Like a shining, cobalt blue Medusa, pieces of glass writhe outward, upward and downward in the best tradition of abstraction.
While termed a chandelier, the piece will be lit from its exterior rather than incorporated lighting.
The pieces of glass were blown in Finland and assembled over a canal in Venice in 1995-96, taken apart and then reassembled at CAM on May 22-23. The installation could easily have qualified as a performance art, as two of Chihuly's assistants were mechanically lifted from the glass-scattered floor of the hall to a metal-pronged base upon which they carefully fastened whichever shapes they felt appropriate to the current progress of the piece. Glass that has been shaped into swirls of blue, globes bearing additional impressions, striped and curved. Every whirl of wind and sea are in there, elegantly echoing the forms of our earth.
In a small gallery just off the Great Hall, a companion exhibit of glass by Chihuly and other glass artists offers a neat catalog of possibilities and methods of working with glass. Seems this is a medium that can be manipulated with as much limitless flexibility as any other sculpture material. A look at the classic preoccupation with light in the Christopher Reis sculpture gives insight into a completely different interpretation. In addition to blowing glass forms, glass can be cut, patterned, colored, shaped and more.

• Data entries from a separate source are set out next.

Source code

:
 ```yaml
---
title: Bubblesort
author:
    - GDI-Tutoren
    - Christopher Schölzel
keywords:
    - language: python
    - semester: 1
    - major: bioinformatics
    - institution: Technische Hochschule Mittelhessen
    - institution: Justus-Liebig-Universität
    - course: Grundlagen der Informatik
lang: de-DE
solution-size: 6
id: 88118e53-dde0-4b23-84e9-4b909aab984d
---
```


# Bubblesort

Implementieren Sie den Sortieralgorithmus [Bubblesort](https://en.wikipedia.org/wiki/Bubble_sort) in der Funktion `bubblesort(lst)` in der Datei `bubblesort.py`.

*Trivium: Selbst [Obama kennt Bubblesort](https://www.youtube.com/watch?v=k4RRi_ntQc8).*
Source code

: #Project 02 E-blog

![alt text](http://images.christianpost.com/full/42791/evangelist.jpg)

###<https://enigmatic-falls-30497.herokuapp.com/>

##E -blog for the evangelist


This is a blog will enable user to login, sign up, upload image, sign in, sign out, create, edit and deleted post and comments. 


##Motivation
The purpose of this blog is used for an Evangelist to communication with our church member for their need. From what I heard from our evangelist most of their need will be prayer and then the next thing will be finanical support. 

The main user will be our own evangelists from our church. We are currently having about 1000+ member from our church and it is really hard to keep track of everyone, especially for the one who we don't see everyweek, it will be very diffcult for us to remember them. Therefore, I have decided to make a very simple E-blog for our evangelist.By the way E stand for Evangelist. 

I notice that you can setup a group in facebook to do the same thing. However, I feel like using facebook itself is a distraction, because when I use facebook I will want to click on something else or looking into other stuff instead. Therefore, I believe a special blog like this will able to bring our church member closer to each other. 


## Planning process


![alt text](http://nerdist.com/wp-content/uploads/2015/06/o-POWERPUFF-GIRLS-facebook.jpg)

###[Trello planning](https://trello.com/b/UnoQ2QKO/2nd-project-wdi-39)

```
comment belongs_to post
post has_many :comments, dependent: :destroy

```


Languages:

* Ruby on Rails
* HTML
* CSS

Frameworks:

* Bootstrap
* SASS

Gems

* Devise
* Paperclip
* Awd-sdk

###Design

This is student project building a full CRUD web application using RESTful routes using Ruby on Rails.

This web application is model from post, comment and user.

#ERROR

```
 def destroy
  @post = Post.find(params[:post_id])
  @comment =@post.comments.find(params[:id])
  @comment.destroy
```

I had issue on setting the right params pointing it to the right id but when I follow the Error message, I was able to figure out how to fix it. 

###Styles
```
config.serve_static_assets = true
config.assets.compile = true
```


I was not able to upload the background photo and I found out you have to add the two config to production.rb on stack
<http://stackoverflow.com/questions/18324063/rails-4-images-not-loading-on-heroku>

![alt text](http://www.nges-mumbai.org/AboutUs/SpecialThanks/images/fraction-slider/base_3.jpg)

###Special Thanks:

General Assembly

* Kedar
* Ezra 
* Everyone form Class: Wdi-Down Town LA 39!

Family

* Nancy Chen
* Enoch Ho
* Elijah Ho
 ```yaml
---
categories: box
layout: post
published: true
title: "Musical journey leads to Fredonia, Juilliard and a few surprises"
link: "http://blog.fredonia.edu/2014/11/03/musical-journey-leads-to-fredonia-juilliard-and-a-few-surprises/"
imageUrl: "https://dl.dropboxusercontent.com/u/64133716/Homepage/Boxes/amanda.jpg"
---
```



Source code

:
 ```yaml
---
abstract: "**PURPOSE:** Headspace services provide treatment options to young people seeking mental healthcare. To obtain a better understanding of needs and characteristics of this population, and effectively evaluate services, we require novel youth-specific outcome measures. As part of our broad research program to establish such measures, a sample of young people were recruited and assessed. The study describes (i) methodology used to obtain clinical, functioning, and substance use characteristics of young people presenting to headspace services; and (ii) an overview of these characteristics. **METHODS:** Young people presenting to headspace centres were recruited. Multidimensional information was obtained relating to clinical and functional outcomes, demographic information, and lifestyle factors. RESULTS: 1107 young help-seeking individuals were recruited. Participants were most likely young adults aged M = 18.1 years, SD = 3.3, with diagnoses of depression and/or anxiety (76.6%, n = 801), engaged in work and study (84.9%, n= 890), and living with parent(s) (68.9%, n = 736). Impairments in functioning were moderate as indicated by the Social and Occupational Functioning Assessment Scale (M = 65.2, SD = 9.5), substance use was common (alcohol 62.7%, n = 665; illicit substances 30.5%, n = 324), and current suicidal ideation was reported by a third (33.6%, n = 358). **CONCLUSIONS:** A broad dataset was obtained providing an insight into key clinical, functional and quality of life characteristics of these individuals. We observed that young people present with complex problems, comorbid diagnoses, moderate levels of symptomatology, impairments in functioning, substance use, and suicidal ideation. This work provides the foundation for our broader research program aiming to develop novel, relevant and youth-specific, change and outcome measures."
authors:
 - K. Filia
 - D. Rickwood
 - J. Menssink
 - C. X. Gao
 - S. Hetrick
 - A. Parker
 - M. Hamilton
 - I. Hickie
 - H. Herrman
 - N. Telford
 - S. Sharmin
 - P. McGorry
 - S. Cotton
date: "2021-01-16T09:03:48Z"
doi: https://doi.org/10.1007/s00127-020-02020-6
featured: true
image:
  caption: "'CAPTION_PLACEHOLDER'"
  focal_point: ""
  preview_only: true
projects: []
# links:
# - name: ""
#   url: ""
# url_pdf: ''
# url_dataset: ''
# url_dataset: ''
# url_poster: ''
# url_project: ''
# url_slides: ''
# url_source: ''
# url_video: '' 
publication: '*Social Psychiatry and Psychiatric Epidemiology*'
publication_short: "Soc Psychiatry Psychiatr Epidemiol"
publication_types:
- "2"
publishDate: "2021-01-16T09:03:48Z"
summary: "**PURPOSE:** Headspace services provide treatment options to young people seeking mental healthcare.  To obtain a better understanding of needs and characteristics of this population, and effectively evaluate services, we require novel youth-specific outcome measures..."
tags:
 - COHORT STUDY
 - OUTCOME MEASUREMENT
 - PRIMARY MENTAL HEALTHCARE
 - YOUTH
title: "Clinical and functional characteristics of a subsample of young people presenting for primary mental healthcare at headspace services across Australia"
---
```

A Touch of Glass has been curated from the museum's own collection and loaned from private collections.
WHO: Dale Chihuly's glass sculpture, "Rio delle Torreselle." · WHEN: All summer, Tuesday-Sunday. · WHERE: The Cincinnati Art Museum's main lobby. · TICKETS: You can walk into the lobby and see the sculpture for free. Admission to the entire museum is cheap most days ($5) and free on Saturdays. · INFO: 513-639-2984.